Our eyes, ears, nostrils and tongue are ancient spiritual practices bestowed at the Great Initiation, the moment of our birth.
Virescent wisp of just-unfolded fern dissolving on the retina; thrush song fading into forest silence of the inner ear; scent of bee-filled golden-chain laburnum; touch of rain-fragrant breeze; this very breath returning to caverns of blood; and the subtlest sacrament of all: a passing thought witnessed, un-grasped, vanishing into silent awareness.
In no other world are such profound practices entrusted to the spiritual seeker. The Great Initiation of human birth bestows on us the priestly garment of flesh, anoints us with the oil of pleasure and pain, and opens to us the temple of holy sensation, where we offer every perception back to its original radiance.
How many celestial princedoms, arch-angelic hosts and inter-galactic powers await their moment of human blessing, when they too will take birth on this planet of roses and thorns, this vale of milk and tears, awakening awareness through the experience of opposites? We shall gain liberation from the flesh by the very flavor of it, "Taste and see that the Lord is good!" (Psalm 34)

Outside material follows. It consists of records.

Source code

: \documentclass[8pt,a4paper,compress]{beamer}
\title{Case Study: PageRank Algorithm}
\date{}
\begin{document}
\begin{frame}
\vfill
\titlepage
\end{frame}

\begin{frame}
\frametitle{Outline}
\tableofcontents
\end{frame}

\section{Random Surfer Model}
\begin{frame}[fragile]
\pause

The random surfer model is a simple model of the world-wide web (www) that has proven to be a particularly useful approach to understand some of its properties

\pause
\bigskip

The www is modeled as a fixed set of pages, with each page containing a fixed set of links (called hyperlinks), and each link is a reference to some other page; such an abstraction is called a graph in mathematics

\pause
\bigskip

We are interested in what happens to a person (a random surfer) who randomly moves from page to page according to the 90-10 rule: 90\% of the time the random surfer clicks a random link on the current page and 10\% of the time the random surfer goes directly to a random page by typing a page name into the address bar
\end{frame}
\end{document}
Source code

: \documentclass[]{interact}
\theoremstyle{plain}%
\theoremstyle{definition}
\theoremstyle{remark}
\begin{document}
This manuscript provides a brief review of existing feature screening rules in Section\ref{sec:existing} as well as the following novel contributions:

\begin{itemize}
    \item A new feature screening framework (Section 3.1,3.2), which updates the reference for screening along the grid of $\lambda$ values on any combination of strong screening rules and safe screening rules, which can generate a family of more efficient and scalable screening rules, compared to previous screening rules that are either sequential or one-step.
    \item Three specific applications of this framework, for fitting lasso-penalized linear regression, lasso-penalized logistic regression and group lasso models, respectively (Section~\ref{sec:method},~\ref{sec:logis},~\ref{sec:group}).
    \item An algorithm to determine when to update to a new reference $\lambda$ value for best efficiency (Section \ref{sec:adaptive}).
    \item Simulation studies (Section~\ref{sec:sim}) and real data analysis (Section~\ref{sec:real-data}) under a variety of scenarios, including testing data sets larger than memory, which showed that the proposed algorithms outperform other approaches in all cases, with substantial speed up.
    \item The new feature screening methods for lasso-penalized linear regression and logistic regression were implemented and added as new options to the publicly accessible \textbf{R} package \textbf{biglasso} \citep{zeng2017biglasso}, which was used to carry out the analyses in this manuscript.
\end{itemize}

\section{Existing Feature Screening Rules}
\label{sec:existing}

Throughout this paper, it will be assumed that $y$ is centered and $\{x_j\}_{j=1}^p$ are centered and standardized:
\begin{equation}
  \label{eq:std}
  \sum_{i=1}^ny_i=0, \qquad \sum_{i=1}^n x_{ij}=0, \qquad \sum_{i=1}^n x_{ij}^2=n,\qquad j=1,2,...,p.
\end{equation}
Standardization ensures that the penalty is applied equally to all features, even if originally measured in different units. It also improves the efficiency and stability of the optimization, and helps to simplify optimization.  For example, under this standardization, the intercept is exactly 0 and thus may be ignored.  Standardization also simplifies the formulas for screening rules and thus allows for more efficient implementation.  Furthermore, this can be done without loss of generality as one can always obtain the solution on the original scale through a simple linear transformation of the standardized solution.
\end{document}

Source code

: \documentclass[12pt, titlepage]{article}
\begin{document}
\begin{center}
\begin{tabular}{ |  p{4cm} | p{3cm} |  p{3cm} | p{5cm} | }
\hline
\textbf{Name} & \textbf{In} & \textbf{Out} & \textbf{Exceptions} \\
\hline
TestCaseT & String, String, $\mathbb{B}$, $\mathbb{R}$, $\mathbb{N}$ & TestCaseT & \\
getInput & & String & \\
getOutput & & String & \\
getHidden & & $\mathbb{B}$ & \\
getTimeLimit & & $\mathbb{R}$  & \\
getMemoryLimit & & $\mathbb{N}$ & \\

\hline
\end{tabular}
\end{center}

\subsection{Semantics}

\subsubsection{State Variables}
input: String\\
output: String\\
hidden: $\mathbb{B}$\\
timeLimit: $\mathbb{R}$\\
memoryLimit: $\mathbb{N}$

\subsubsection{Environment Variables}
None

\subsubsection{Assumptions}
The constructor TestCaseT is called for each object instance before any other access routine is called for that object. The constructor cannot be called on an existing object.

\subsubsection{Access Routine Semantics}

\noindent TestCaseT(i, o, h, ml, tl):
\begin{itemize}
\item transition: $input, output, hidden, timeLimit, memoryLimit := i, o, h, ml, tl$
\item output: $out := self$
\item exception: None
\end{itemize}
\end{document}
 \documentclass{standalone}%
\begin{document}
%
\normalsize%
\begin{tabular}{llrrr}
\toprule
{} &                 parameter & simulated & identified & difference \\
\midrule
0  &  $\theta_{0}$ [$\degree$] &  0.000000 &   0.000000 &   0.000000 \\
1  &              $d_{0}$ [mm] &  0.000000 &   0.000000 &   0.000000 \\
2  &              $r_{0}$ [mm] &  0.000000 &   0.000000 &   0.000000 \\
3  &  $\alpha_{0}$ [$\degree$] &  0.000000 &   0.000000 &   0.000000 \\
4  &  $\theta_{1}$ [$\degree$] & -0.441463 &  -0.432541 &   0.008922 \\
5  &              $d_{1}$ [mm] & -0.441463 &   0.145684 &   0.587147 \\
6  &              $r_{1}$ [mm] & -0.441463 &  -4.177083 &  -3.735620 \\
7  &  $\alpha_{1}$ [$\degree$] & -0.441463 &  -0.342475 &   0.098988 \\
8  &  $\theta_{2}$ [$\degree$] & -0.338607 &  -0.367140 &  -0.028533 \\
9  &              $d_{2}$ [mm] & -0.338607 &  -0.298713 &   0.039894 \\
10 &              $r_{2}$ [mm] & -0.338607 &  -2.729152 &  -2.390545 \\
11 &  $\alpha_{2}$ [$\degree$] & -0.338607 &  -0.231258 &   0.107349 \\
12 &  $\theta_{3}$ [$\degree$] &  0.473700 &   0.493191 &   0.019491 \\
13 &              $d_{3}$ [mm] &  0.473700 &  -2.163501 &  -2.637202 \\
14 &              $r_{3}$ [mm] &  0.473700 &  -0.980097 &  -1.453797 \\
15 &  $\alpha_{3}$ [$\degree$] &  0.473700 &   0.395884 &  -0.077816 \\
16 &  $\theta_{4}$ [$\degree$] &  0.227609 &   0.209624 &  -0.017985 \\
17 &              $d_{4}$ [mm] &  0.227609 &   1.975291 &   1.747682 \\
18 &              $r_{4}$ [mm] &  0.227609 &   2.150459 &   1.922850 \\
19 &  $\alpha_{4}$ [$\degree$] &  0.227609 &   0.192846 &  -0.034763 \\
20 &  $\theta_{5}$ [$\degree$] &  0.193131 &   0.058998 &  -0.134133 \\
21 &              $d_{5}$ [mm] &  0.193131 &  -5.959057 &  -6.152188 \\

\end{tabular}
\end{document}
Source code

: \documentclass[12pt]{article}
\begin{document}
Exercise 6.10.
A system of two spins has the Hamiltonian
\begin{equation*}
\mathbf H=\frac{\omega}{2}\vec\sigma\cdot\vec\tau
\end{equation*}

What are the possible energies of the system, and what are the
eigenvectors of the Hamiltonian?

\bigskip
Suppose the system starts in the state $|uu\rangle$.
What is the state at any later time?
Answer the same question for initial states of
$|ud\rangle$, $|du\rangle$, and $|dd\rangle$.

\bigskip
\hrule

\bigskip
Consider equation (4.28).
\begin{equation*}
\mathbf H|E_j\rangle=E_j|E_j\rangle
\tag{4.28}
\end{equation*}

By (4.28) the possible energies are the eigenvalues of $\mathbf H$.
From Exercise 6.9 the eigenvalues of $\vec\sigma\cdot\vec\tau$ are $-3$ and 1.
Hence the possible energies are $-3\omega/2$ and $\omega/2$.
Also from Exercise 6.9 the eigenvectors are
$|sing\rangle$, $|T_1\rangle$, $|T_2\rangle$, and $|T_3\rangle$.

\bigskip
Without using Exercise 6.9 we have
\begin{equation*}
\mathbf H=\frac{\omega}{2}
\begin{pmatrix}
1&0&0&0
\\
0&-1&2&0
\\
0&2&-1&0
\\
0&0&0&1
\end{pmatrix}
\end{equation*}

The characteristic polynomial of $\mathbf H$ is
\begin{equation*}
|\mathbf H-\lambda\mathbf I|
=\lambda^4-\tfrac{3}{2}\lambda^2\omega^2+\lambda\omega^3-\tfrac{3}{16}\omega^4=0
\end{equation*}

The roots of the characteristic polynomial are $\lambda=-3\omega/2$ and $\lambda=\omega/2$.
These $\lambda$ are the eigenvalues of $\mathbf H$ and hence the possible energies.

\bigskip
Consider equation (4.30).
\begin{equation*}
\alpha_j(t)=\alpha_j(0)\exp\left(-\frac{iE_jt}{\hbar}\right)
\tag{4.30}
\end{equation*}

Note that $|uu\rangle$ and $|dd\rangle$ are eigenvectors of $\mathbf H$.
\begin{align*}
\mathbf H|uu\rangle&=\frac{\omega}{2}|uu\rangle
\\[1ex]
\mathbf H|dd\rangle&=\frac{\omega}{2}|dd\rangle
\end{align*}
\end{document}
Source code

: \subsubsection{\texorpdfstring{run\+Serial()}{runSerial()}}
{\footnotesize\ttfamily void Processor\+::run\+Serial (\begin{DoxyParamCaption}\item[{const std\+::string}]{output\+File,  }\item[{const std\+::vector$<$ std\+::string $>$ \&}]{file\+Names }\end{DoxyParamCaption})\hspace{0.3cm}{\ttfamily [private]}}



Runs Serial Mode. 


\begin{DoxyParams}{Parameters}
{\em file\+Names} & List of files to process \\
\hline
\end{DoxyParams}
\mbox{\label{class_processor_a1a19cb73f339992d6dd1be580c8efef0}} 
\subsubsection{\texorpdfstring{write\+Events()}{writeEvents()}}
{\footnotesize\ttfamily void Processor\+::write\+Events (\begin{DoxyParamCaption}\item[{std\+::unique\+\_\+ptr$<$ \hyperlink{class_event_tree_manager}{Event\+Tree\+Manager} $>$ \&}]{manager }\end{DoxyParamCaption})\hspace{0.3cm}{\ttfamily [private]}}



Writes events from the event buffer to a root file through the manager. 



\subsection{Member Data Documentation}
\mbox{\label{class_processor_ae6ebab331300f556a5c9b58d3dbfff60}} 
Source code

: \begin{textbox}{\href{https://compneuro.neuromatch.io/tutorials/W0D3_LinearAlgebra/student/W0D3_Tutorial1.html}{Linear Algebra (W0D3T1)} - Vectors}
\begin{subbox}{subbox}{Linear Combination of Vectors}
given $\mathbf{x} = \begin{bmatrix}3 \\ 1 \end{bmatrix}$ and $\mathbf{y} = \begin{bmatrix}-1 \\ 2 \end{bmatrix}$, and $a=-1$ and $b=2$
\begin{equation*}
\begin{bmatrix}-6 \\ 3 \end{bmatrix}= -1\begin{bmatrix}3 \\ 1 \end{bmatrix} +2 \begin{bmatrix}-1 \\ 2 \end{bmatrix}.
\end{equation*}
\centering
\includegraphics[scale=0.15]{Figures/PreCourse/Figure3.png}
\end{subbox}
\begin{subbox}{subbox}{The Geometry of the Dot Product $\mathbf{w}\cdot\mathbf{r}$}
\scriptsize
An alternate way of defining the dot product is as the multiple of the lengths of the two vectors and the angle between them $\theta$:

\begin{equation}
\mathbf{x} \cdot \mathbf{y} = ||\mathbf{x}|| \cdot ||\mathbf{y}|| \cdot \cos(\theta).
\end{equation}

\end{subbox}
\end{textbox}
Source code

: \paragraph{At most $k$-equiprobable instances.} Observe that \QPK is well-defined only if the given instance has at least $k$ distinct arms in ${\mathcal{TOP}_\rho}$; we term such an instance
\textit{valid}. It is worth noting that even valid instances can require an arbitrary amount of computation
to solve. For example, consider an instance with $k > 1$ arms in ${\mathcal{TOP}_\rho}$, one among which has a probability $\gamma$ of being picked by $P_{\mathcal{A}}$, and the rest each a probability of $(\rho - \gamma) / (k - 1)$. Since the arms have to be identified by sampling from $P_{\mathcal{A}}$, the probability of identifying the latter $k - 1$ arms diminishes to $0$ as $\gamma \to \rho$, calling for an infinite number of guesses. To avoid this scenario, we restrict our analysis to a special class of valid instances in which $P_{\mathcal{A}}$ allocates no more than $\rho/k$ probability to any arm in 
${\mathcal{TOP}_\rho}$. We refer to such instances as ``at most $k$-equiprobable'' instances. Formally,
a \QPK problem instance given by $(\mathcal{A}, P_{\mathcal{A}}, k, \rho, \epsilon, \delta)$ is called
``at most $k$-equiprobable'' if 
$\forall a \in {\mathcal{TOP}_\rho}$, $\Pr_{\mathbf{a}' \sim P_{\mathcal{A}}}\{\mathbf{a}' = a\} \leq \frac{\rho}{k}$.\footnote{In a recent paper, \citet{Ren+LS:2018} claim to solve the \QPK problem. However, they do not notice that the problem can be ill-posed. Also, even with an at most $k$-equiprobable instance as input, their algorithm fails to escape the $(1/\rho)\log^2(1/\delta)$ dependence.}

Awareness cannot awaken in paradise, where poppy fields pour forth their bliss in one somnambulant continuum. Awareness is birthed in bewilderment, amid earthly contrasts, every moment a startle, a paradox, a contradiction of matter and spirit, breaking chains of judgment and expectation.
Therefor, at the sound of the mourning dove in a bell-glade of mist, I fall down and cry, "Sanctus!"